**WORK TO COMPLETE**
Reproduce exactly the lines from the one containing "The package collects" through the last line of the data, both ends included.

**THE RECORDS**
Content starts

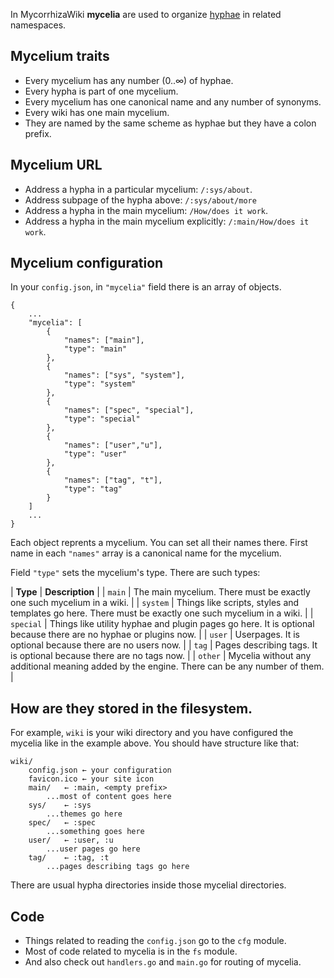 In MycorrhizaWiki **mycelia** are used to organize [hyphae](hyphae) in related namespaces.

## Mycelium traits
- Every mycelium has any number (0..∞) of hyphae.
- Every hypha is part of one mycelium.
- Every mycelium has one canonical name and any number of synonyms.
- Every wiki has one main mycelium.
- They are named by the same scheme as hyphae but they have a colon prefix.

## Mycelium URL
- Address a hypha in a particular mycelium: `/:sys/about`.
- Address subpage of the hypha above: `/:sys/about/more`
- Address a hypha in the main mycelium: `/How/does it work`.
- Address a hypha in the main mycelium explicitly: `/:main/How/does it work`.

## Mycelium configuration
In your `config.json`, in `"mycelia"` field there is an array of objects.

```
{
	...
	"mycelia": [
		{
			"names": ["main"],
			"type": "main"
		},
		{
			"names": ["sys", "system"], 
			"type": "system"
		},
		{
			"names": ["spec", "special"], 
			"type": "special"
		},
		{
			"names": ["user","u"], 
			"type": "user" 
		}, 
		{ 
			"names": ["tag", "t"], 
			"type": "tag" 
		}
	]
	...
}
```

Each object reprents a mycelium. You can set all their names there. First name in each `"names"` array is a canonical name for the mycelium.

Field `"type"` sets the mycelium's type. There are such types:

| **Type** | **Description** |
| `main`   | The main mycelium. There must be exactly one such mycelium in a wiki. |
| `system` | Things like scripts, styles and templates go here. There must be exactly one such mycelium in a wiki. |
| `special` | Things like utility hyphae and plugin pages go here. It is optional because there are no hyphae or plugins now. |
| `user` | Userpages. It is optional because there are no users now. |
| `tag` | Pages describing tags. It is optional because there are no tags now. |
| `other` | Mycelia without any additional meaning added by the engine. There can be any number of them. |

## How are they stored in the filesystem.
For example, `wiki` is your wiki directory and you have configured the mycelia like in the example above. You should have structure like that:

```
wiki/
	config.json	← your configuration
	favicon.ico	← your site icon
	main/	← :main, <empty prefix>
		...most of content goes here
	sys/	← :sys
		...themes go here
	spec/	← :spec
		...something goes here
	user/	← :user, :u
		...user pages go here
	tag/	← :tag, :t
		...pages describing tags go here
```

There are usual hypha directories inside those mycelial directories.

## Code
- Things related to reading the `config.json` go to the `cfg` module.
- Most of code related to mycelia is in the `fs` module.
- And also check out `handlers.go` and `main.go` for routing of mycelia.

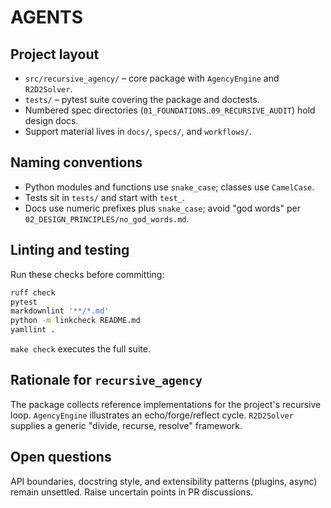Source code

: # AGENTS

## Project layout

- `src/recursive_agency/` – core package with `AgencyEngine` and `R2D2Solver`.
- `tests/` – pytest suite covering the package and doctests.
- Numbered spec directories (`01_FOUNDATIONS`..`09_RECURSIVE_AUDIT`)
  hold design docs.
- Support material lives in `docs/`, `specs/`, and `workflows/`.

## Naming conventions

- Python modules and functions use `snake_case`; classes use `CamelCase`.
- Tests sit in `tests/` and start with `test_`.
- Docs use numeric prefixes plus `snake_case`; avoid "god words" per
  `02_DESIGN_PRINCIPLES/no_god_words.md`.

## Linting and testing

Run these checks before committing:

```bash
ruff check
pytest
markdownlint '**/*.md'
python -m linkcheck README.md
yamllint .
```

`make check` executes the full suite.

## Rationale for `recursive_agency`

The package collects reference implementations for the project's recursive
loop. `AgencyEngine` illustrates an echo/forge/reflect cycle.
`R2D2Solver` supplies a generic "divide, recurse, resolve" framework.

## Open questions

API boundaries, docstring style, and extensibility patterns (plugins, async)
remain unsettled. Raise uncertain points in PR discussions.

Content ends

**WRITTEN RESPONSE**
The package collects reference implementations for the project's recursive
loop. `AgencyEngine` illustrates an echo/forge/reflect cycle.
`R2D2Solver` supplies a generic "divide, recurse, resolve" framework.

## Open questions

API boundaries, docstring style, and extensibility patterns (plugins, async)
remain unsettled. Raise uncertain points in PR discussions.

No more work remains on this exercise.